Practical/Vocational Nursing Exit Exam (HESI) | Key Domains: Safe & Effective Care
Environment (Safety, Infection Control, Coordinated Care), Health Promotion &
Maintenance, Psychosocial Integrity, Basic Care & Comfort, Pharmacological Therapies,
Reduction of Risk Potential, and Physiological Adaptation | Expert-Aligned Structure | HESI
Exit Exam Format
Introduction
This structured HESI PN Exit Exam for 2026/2027 provides a comprehensive set of
exam-style questions with correct answers and rationales designed to predict NCLEX-PN
readiness. It emphasizes the application of nursing knowledge within the scope of practice
for the Licensed Practical/Vocational Nurse, focusing on safe patient care, accurate data
collection, medication administration, and recognizing findings that must be reported.
Exam Structure:
● Comprehensive HESI PN Exit Exam: (150 QUESTIONS)
Answer Format
All correct answers must appear in bold and cyan blue, accompanied by concise rationales
explaining the LPN/LVN's appropriate action within their scope, the foundational principle
of care, the rationale for a specific observation or intervention, and why alternative options
are outside the PN's scope, unsafe, or represent an incorrect delegation of tasks.
Comprehensive HESI PN Exit Exam (150 Questions)
,1. A client with type 2 diabetes is prescribed metformin. Which statement by the
client indicates understanding of the medication teaching?
A. “I will stop taking this if I feel nauseated.”
B. “I can take this with my evening meal only.”
C. “I should call my doctor if I develop muscle pain or weakness.”
D. “This medication will make me gain weight.”
Rationale: Metformin can rarely cause lactic acidosis, which presents with muscle pain,
weakness, and malaise. The client should report these symptoms immediately. Nausea is
common initially but not a reason to stop (A). Metformin is usually taken with meals, often
twice daily (B). It is weight-neutral or may cause mild weight loss (D).
2. An LPN is assigned to care for a client with a new colostomy. Which action is within
the LPN’s scope of practice?
A. Teaching the client how to irrigate the colostomy
B. Changing the colostomy pouch and assessing stoma appearance
C. Determining the need for a new appliance based on skin breakdown
, D. Developing a long-term ostomy care plan
Rationale: Changing the pouch and assessing the stoma (color, moisture, size) are
routine tasks within the LPN scope. Initial teaching (A), complex assessment for skin
breakdown requiring plan changes (C), and care planning (D) are RN responsibilities.
3. A client reports sudden onset of shortness of breath and chest pain after
abdominal surgery.
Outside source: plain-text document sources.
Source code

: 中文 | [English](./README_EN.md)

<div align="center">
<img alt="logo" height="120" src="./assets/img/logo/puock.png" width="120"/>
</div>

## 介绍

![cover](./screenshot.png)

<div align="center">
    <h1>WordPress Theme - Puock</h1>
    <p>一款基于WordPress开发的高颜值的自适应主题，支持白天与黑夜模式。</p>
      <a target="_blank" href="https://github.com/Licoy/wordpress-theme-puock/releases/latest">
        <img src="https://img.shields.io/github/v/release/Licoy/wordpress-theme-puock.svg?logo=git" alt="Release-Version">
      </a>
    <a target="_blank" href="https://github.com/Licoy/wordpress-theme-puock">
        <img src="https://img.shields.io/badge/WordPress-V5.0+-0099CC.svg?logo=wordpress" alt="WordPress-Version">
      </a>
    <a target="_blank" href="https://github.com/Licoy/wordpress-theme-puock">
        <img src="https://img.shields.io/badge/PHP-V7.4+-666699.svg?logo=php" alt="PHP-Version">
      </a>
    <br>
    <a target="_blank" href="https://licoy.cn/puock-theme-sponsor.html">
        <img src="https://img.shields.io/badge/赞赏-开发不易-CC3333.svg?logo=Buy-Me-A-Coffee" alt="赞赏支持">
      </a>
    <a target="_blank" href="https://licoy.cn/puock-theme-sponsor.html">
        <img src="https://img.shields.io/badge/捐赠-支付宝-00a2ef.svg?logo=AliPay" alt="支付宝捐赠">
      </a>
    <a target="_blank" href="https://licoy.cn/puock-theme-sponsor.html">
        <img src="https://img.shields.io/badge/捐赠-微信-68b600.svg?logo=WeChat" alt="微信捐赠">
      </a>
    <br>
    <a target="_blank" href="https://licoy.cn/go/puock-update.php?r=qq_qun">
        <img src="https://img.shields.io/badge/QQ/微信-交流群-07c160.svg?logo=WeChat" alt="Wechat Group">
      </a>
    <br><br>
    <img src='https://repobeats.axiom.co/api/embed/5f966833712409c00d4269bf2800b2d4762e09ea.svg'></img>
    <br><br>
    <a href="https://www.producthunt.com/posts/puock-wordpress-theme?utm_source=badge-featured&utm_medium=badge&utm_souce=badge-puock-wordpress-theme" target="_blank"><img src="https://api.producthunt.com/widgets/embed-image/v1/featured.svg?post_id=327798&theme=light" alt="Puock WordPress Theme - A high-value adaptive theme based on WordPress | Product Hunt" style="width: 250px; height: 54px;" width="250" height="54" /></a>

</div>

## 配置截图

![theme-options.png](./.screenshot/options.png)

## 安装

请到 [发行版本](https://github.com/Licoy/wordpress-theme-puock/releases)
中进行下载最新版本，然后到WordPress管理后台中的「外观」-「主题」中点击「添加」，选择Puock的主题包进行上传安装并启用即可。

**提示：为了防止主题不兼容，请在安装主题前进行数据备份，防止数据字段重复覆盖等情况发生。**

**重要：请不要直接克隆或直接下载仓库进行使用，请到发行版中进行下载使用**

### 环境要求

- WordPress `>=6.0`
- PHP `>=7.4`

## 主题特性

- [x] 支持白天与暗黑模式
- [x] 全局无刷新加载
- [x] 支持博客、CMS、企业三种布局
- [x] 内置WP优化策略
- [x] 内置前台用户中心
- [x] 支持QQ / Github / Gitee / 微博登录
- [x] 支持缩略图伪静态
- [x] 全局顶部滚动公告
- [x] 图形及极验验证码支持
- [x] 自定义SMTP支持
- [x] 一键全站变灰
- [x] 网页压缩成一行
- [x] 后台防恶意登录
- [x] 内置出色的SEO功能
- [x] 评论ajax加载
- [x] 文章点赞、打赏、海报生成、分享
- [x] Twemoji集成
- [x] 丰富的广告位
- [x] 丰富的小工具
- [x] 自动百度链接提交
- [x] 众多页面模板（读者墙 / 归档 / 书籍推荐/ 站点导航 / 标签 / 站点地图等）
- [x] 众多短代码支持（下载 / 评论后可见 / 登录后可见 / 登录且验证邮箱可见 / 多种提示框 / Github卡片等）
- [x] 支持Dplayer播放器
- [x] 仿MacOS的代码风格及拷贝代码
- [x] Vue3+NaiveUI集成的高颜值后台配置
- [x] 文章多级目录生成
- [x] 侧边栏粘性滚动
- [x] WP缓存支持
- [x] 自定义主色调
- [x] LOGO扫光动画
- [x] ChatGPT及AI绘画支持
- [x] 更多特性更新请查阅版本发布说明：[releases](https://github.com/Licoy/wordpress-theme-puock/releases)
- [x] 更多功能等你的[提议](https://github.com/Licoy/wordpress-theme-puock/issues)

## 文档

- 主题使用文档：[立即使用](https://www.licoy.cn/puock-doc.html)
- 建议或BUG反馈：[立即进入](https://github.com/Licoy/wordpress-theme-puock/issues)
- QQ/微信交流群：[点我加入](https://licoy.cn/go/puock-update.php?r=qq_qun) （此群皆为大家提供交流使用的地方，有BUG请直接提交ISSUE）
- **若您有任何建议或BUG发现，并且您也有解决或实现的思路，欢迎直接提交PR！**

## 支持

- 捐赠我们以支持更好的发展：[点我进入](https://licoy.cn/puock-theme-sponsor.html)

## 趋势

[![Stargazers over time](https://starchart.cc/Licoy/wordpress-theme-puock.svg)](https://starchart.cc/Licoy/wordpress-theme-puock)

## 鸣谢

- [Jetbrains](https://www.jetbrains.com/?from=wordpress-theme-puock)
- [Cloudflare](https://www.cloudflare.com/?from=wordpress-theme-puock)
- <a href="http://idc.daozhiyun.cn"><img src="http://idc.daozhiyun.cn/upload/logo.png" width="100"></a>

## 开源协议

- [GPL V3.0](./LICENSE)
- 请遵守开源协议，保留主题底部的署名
The LPN should first:
A. Administer PRN oxygen via nasal cannula
B. Elevate the head of the bed
C. Notify the RN or physician immediately
D. Obtain vital signs including oxygen saturation
Rationale: Sudden dyspnea and chest pain post-op suggest pulmonary embolism—a
life-threatening emergency. While obtaining vitals (D) and positioning (B) are supportive, the
LPN must immediately notify the RN or provider because rapid intervention is critical.
Oxygen (A) may be given per protocol, but notification takes priority.
4. Which finding in a client with heart failure requires immediate reporting to the
RN?
A. Weight gain of 1 lb in 24 hours
, B. Mild ankle edema
C. Respiratory rate of 28 breaths/min with crackles in lung bases
D. Fatigue with ambulation
Rationale: Tachypnea and crackles indicate worsening pulmonary congestion and
possible acute decompensation. This requires prompt intervention. Weight gain of 1 lb (A)
is not significant; 2–3 lbs/day is concerning. Mild edema (B) and fatigue (D) are chronic
manifestations.
5. A client is receiving IV potassium chloride. The LPN notes the IV site is red,
swollen, and painful. The best action is to:
A. Slow the infusion rate
B. Apply warm compresses
C. Stop the infusion and notify the RN
D. Flush the line with normal saline
Rationale: Signs of phlebitis or infiltration require stopping the infusion
immediately—especially with potassium, which is highly irritating—and notifying the
RN. Continuing (A, D) or applying heat (B) could worsen tissue damage.